— Your goal —
Go through the entries below and collect each line with the string "equals" in it.

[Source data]
········
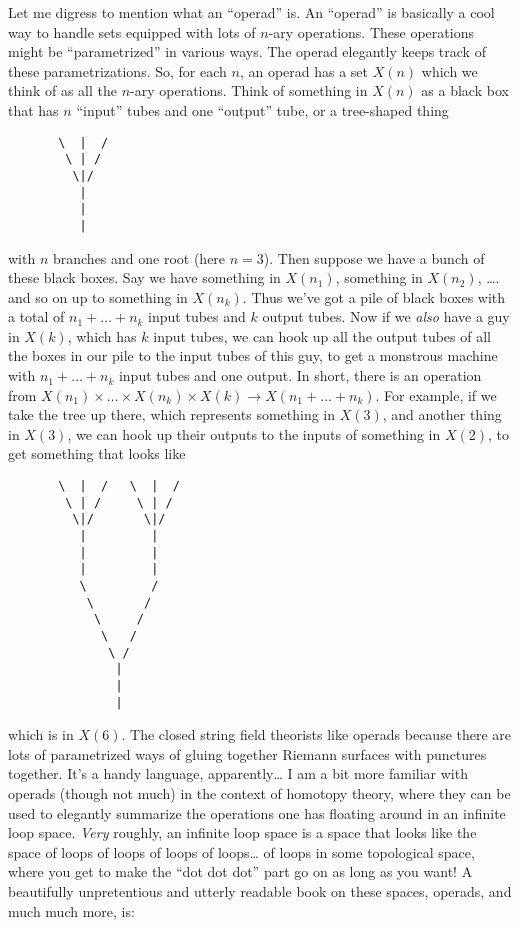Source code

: \documentclass{article}
\begin{document}
Let me digress to mention what an ``operad'' is. An ``operad'' is
basically a cool way to handle sets equipped with lots of \(n\)-ary
operations. These operations might be ``parametrized'' in various ways.
The operad elegantly keeps track of these parametrizations. So, for each
\(n\), an operad has a set \(X(n)\) which we think of as all the
\(n\)-ary operations. Think of something in \(X(n)\) as a black box that
has \(n\) ``input'' tubes and one ``output'' tube, or a tree-shaped
thing

\begin{verbatim}
       \  |  /
        \ | /
         \|/
          |
          |
          |
\end{verbatim}

with \(n\) branches and one root (here \(n = 3\)). Then suppose we have
a bunch of these black boxes. Say we have something in \(X(n_1)\),
something in \(X(n_2)\), \ldots. and so on up to something in
\(X(n_k)\). Thus we've got a pile of black boxes with a total of
\(n_1 + \ldots + n_k\) input tubes and \(k\) output tubes. Now if we
\emph{also} have a guy in \(X(k)\), which has \(k\) input tubes, we can
hook up all the output tubes of all the boxes in our pile to the input
tubes of this guy, to get a monstrous machine with
\(n_1 + \ldots + n_k\) input tubes and one output. In short, there is an
operation from
\(X(n_1)\times \ldots\times X(n_k)\times X(k) \to X(n_1 + \ldots + n_k)\).
For example, if we take the tree up there, which represents something in
\(X(3)\), and another thing in \(X(3)\), we can hook up their outputs to
the inputs of something in \(X(2)\), to get something that looks like

\begin{verbatim}
       \  |  /   \  |  /
        \ | /     \ | /
         \|/       \|/
          |         |
          |         |
          |         |
          \         /
           \       /
            \     / 
             \   /
              \ /
               |
               |
               |
\end{verbatim}

which is in \(X(6)\). The closed string field theorists like operads
because there are lots of parametrized ways of gluing together Riemann
surfaces with punctures together. It's a handy language,
apparently\ldots{} I am a bit more familiar with operads (though not
much) in the context of homotopy theory, where they can be used to
elegantly summarize the operations one has floating around in an
infinite loop space. \emph{Very} roughly, an infinite loop space is a
space that looks like the space of loops of loops of loops of
loops\ldots{} of loops in some topological space, where you get to make
the ``dot dot dot'' part go on as long as you want! A beautifully
unpretentious and utterly readable book on these spaces, operads, and
much much more, is:
\end{document}
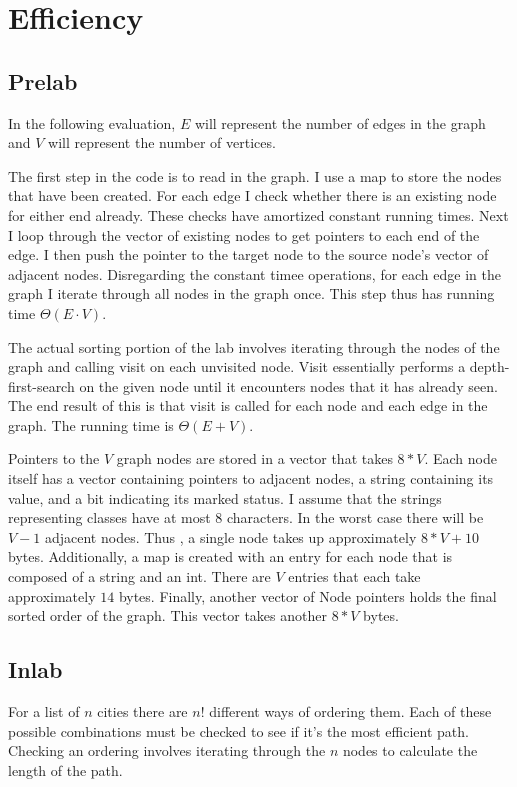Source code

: \documentclass{article}
\begin{document}
\section{Efficiency}
\subsection{Prelab}
In the following evaluation, $E$ will represent the number of edges in the graph and $V$ will represent the number of vertices.

The first step in the code is to read in the graph. I use a map to store the nodes that have been created. For each edge I check whether there is an existing node for either end already. These checks have amortized constant running times. Next I loop through the vector of existing nodes to get pointers to each end of the edge. I then push the pointer to the target node to the source node's vector of adjacent nodes. Disregarding the constant timee operations, for each edge in the graph I iterate through all nodes in the graph once. This step thus has running time $\Theta(E\cdot V)$. 

The actual sorting portion of the lab involves iterating through the nodes of the graph and calling visit on each unvisited node. Visit essentially performs a depth-first-search on the given node until it encounters nodes that it has already seen. The end result of this is that visit is called for each node and each edge in the graph. The running time is $\Theta(E + V)$.

Pointers to the $V$ graph nodes are stored in a vector that takes $8*V$. Each node itself has a vector containing pointers to adjacent nodes, a string containing its value, and a bit indicating its marked status. I assume that the strings representing classes have at most 8 characters. In the worst case there will be $V-1$ adjacent nodes. Thus , a single node takes up approximately $8*V + 10$ bytes. Additionally, a map is created with an entry for each node that is composed of a string and an int. There are $V$ entries that each take approximately $14$ bytes. Finally, another vector of Node pointers holds the final sorted order of the graph. This vector takes another $8*V$ bytes. 

\subsection{Inlab}
For a list of $n$ cities there are $n!$ different ways of ordering them. Each of these possible combinations must be checked to see if it's the most efficient path. Checking an ordering involves iterating through the $n$ nodes to calculate the length of the path.
\end{document}

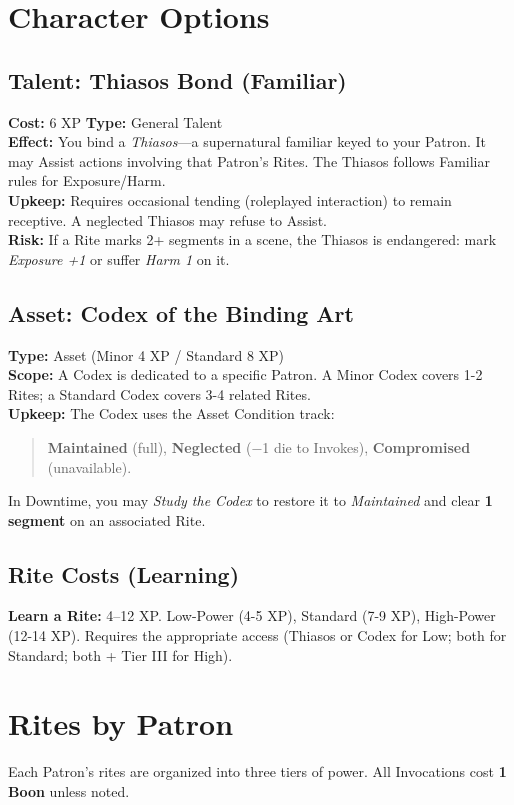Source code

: \documentclass[12pt,twoside]{book}
\begin{document}
\section{Character Options}
\subsection{Talent: Thiasos Bond (Familiar)}
\label{subsec:thiasos-bond}
\textbf{Cost:} 6 XP \hfill \textbf{Type:} General Talent \\
\textbf{Effect:} You bind a \emph{Thiasos}---a supernatural familiar keyed to your Patron. It may Assist actions involving that Patron's Rites. The Thiasos follows Familiar rules for Exposure/Harm.\\
\textbf{Upkeep:} Requires occasional tending (roleplayed interaction) to remain receptive. A neglected Thiasos may refuse to Assist.\\
\textbf{Risk:} If a Rite marks 2+ segments in a scene, the Thiasos is endangered: mark \emph{Exposure +1} or suffer \emph{Harm 1} on it.

\subsection{Asset: Codex of the Binding Art}
\label{subsec:codex-asset}
\textbf{Type:} Asset (Minor 4 XP / Standard 8 XP) \\
\textbf{Scope:} A Codex is dedicated to a specific Patron. A Minor Codex covers 1-2 Rites; a Standard Codex covers 3-4 related Rites.\\
\textbf{Upkeep:} The Codex uses the Asset Condition track:
\begin{quote}
\textbf{Maintained} (full), \textbf{Neglected} (−1 die to Invokes), \textbf{Compromised} (unavailable).
\end{quote}
In Downtime, you may \emph{Study the Codex} to restore it to \emph{Maintained} and clear \textbf{1 segment} on an associated Rite.

\subsection{Rite Costs (Learning)}
\textbf{Learn a Rite:} 4–12 XP. Low-Power (4-5 XP), Standard (7-9 XP), High-Power (12-14 XP). Requires the appropriate access (Thiasos or Codex for Low; both for Standard; both + Tier III for High).

\section{Rites by Patron}
Each Patron's rites are organized into three tiers of power. All Invocations cost \textbf{1 Boon} unless noted.
\end{document}
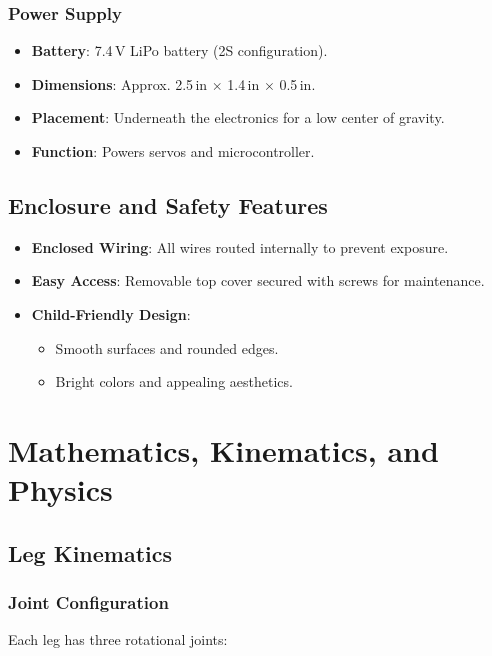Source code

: \documentclass{article}
\begin{document}
\subsubsection{Power Supply}

\begin{itemize}
    \item \textbf{Battery}: 7.4\,V LiPo battery (2S configuration).
    \item \textbf{Dimensions}: Approx. 2.5\,in $\times$ 1.4\,in $\times$ 0.5\,in.
    \item \textbf{Placement}: Underneath the electronics for a low center of gravity.
    \item \textbf{Function}: Powers servos and microcontroller.
\end{itemize}

\subsection{Enclosure and Safety Features}

\begin{itemize}
    \item \textbf{Enclosed Wiring}: All wires routed internally to prevent exposure.
    \item \textbf{Easy Access}: Removable top cover secured with screws for maintenance.
    \item \textbf{Child-Friendly Design}:
    \begin{itemize}
        \item Smooth surfaces and rounded edges.
        \item Bright colors and appealing aesthetics.
    \end{itemize}
\end{itemize}

\section{Mathematics, Kinematics, and Physics}

\subsection{Leg Kinematics}

\subsubsection{Joint Configuration}

Each leg has three rotational joints:
\end{document}
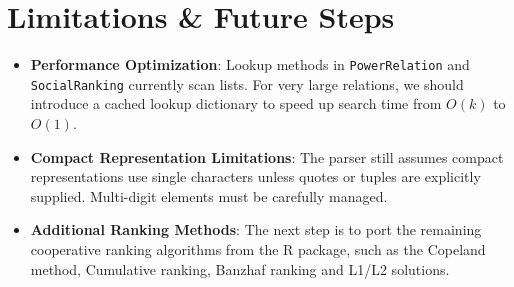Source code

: \documentclass[11pt]{article}
\newcommand{\pathitem}[1]{\texttt{#1}}
\begin{document}
\section{Limitations \& Future Steps}

\begin{itemize}
  \item \textbf{Performance Optimization}: Lookup methods in \pathitem{PowerRelation} and \pathitem{SocialRanking} currently scan lists. For very large relations, we should introduce a cached lookup dictionary to speed up search time from $O(k)$ to $O(1)$.
  \item \textbf{Compact Representation Limitations}: The parser still assumes compact representations use single characters unless quotes or tuples are explicitly supplied. Multi-digit elements must be carefully managed.
  \item \textbf{Additional Ranking Methods}: The next step is to port the remaining cooperative ranking algorithms from the R package, such as the Copeland method, Cumulative ranking, Banzhaf ranking and L1/L2 solutions.
\end{itemize}
\end{document}
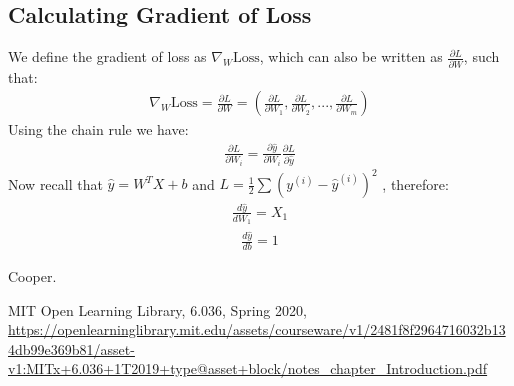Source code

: \documentclass[11pt]{article}
\numberwithin{equation}{section}
\theoremstyle{definition}%
\begin{document}
\subsection{Calculating Gradient of Loss}

We define the gradient of loss as $\nabla_W \text{Loss}$, which can also be written as $\frac{\partial L}{\partial W}$, such that: 
\begin{align}
    \nabla_W \text{Loss} = \frac{\partial L}{\partial W} = \left( \frac{\partial L}{\partial W_1}, \frac{\partial L}{\partial W_2}, ..., \frac{\partial L}{\partial W_m} \right)
\end{align}
Using the chain rule we have:
\begin{align}
    \frac{\partial L}{\partial W_i} = \frac{\partial \hat{y}}{\partial W_i} \frac{\partial L}{\partial \hat{y}}
\end{align}
Now recall that $\hat{y} = W^{T}X + b$ and $L = \frac{1}{2} \sum{(y^{(i)} - \hat{y}^{(i)})^{2}}$ , therefore:
\begin{align}
    \frac{d \hat{y}}{dW_1} = X_1
\end{align}
\begin{align}
    \frac{d \hat{y}}{db} = 1
\end{align}

\begin{thebibliography}{2}
     Cooper.

     {MIT Open Learning Library, 6.036, Spring 2020, \url{https://openlearninglibrary.mit.edu/assets/courseware/v1/2481f8f2964716032b134db99e369b81/asset-v1:MITx+6.036+1T2019+type@asset+block/notes_chapter_Introduction.pdf}}

\end{thebibliography}
\end{document}
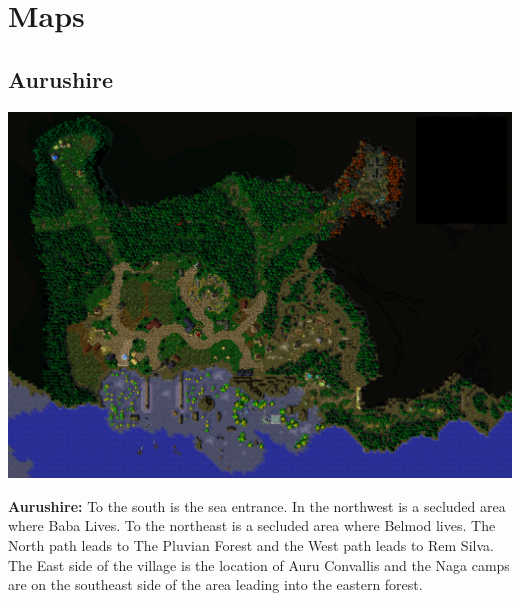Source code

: \onecolumn
\chapter{Maps} \label{maps}
\section{Aurushire}
\begin{center}
	\includegraphics[width=\linewidth]{img/Aurushire.png}
	
	{\textbf{Aurushire:} To the south is the sea entrance. In the northwest is a secluded area where Baba Lives. To the northeast is a secluded area where Belmod lives. The North path leads to The Pluvian Forest and the West path leads to Rem Silva. The East side of the village is the location of Auru Convallis and the Naga camps are on the southeast side of the area leading into the eastern forest.}
\end{center}

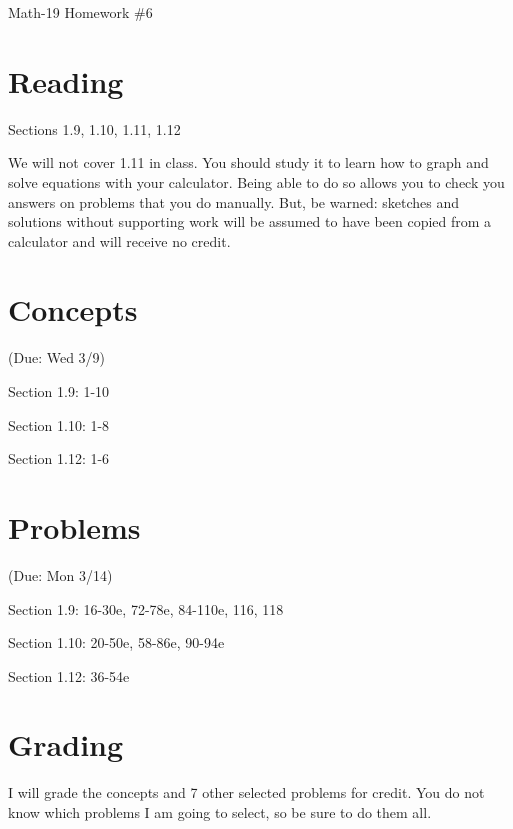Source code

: \documentclass[letterpaper,12pt,fleqn]{article}
\begin{document}
\begin{center}
\Large Math-19 Homework \#6
\end{center}

\section*{Reading}

Sections 1.9, 1.10, 1.11, 1.12

We will not cover 1.11 in class. You should study it to learn how to graph and
solve equations with your calculator.  Being able to do so allows you to check
you answers on problems that you do manually.  But, be warned: sketches and
solutions without supporting work will be assumed to have been copied from a
calculator and will receive no credit.

\section*{Concepts}

(Due: Wed 3/9)

Section 1.9: 1-10

Section 1.10: 1-8

Section 1.12: 1-6

\section*{Problems}

(Due: Mon 3/14)

Section 1.9: 16-30e, 72-78e, 84-110e, 116, 118

Section 1.10: 20-50e, 58-86e, 90-94e

Section 1.12: 36-54e

\section*{Grading}

I will grade the concepts and 7 other selected problems for credit. You do not
know which problems I am going to select, so be sure to do them all.
\end{document}
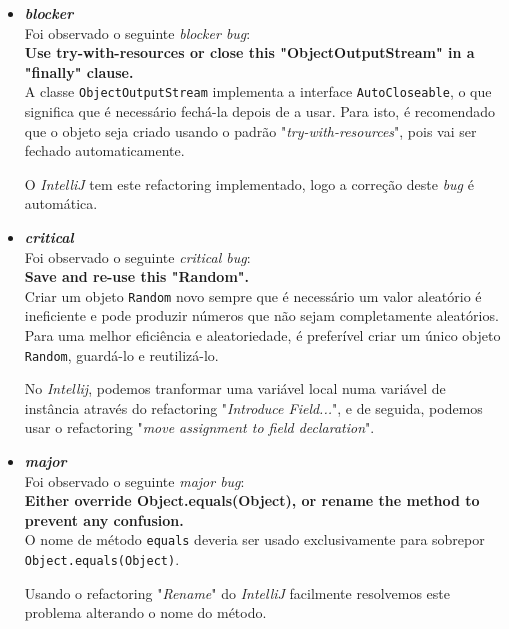 \documentclass[a4paper]{report}
\begin{document}
\begin{itemize}
    \item \textit{\textbf{blocker}}\\
        Foi observado o seguinte \textit{blocker bug}:\\
        \textbf{Use try-with-resources or close this "ObjectOutputStream" in a "finally" clause.}\\
        
        A classe \texttt{ObjectOutputStream} implementa a interface \texttt{AutoCloseable}, o que significa que é necessário fechá-la depois de a usar. Para isto, é recomendado que o objeto seja criado usando o padrão "\textit{try-with-resources}", pois vai ser fechado automaticamente.
        
        O \textit{IntelliJ} tem este refactoring implementado, logo a correção deste \textit{bug} é automática.

    
    \item \textit{\textbf{critical}}\\
        Foi observado o seguinte \textit{critical bug}:\\
        \textbf{Save and re-use this "Random".}\\
        
        Criar um objeto \texttt{Random} novo sempre que é necessário um valor aleatório é ineficiente e pode produzir números que não sejam completamente aleatórios. Para uma melhor eficiência e aleatoriedade, é preferível criar um único objeto \texttt{Random}, guardá-lo e reutilizá-lo.
        
        No \textit{Intellij}, podemos tranformar uma variável local numa variável de instância através do refactoring "\textit{Introduce Field...}", e de seguida, podemos usar o refactoring "\textit{move assignment to field declaration}".
        
        
    \item \textit{\textbf{major}}\\
        Foi observado o seguinte \textit{major bug}:\\
        \textbf{Either override Object.equals(Object), or rename the method to prevent any confusion.}\\
        
        O nome de método \texttt{equals} deveria ser usado exclusivamente para sobrepor \texttt{Object.equals(Object)}.
        
        Usando o refactoring "\textit{Rename}" do \textit{IntelliJ} facilmente resolvemos este problema alterando o nome do método.
        

\end{itemize}
\end{document}
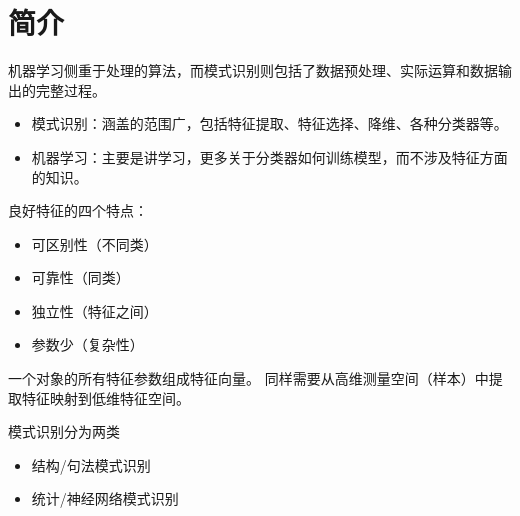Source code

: 
\section{简介}
机器学习侧重于处理的算法，而模式识别则包括了数据预处理、实际运算和数据输出的完整过程。
\begin{itemize}
\item 模式识别：涵盖的范围广，包括特征提取、特征选择、降维、各种分类器等。
\item 机器学习：主要是讲学习，更多关于分类器如何训练模型，而不涉及特征方面的知识。
\end{itemize}

良好特征的四个特点：
\begin{itemize}
	\item 可区别性（不同类）
	\item 可靠性（同类）
	\item 独立性（特征之间）
	\item 参数少（复杂性）
\end{itemize}

一个对象的所有特征参数组成特征向量。
同样需要从高维测量空间（样本）中提取特征映射到低维特征空间。

模式识别分为两类
\begin{itemize}
	\item 结构/句法模式识别
	\item 统计/神经网络模式识别
\end{itemize}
········
— The answer —
        \textbf{Either override Object.equals(Object), or rename the method to prevent any confusion.}\\
        O nome de método \texttt{equals} deveria ser usado exclusivamente para sobrepor \texttt{Object.equals(Object)}.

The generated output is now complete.